I recently attended a conference at Akron University entitled “Feminist Scholarship and Practice in the 21st Century” and put on by the Committee for Research on Women and Gender. I should begin by commending the conference for putting together an exciting and interesting set of presentations and a fascinating keynote (Patti Lather, Ph.D.). While the other presenters and the staff were kind and inviting, there was nonetheless something disorienting about the experience, a quiet nagging sense that… I did not belong there. Why this feeling of not belonging? Simply put, I was one of two male attendees, and the only male presenter, at at conference run by, principally for, and primarily concerning women. There is a sense to which this feeling subsided over time, as I got more closely acquainted with other presenters, after my presentation was well received, etc. But the sense, particularly the feeling of simply walking into the room for the first time, singing in, making a name tag, awkwardly standing around… never fully subsided.
Perhaps what struck me most strongly, following this experience, was how utterly unfamiliar this experience felt; how unfamiliar it was to me, a male in philosophy. I could not help but reflect upon my past experiences, the theology and philosophy conferences that I had attended. What was the composition of these conferences?
Even? Hardly. A majority male? to say the least. Primarily male? most likely.
Was my experience, of entering a strange land in which I was an unconcealable other, really so unique, or was I merely experiencing what it is like at every other academic conference for women, for racial or sexual minorities, for anyone who doesn’t fit the philosophical/academic norm?
More disconcertingly, even as an “other” at a conference of women, I nonetheless enter with a distinct societal advantage. In the hierarchy of academia, the male has been king (gendered term intended) going on 2500 years. What would be my experience had the roles been truly reversed, had I not only entered as a numerical minority, but at a lower class on the societal scale of value? Would I have even had the courage to sign in and take my place at the front of the room? I don’t know. Nor can I truly even imagine that situation, a situation so radically foreign to my (generally privileged) position.

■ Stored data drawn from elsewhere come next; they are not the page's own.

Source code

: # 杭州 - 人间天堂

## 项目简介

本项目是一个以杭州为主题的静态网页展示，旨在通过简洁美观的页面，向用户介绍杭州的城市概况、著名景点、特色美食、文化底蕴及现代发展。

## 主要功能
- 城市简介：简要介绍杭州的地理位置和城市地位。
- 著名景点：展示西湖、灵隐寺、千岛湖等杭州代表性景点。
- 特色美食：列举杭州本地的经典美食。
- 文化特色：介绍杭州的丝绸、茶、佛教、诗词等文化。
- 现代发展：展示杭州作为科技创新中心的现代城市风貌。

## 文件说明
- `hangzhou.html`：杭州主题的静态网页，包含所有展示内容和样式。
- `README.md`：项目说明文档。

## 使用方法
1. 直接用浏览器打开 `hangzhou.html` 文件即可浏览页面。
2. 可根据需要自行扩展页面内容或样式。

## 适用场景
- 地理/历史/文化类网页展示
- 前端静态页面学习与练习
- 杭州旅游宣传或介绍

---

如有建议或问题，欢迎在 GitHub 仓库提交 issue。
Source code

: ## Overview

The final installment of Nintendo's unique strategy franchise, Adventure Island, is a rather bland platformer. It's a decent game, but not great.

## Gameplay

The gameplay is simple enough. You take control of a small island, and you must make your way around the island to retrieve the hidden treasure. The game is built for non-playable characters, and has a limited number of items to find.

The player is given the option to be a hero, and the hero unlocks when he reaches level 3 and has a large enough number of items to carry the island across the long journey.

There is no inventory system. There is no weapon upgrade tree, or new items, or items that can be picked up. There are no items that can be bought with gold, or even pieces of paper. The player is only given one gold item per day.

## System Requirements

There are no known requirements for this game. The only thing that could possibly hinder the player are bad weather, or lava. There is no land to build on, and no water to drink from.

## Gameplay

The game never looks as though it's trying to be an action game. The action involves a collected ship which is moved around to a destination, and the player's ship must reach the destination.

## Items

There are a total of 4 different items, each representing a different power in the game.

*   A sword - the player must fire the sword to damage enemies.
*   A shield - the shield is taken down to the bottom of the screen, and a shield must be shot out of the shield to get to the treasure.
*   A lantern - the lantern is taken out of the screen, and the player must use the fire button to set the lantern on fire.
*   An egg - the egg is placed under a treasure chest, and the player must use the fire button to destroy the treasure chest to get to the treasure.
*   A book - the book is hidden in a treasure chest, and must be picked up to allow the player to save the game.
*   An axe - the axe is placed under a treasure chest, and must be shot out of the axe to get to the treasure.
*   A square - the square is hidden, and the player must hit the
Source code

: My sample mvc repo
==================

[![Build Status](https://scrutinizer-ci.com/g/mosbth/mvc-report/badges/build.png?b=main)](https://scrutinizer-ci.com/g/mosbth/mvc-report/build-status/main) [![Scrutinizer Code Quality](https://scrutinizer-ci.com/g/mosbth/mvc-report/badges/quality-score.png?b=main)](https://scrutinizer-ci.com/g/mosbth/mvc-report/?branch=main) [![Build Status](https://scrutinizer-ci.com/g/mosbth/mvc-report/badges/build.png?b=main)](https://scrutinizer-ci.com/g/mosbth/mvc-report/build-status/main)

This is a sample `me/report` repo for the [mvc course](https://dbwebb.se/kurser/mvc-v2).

What “take away” did I bring from this experience? I am unsure. I do not have a remedy. I do not know what could heal our society, academia, or even our conferences such that the male, the white, the straight, the cissexual, will no longer hold both numerical majority and power control.
What I can recommend though, is that every male in philosophy, theology, or perhaps any discipline, attend a feminism conference. Feel the weight of being the minority. As fleeting and partial as this experience was, it nevertheless offered a (at least small) glimpse into an experience that is foreign to the male academic life. Experience, so as to better understand. Perhaps when male philosophy begins to feel this weight, they can better understand the true difficulty of the minority academic experience, perhaps they will understand the strength and courage that it takes to simply walk into the room, and take one’s seat.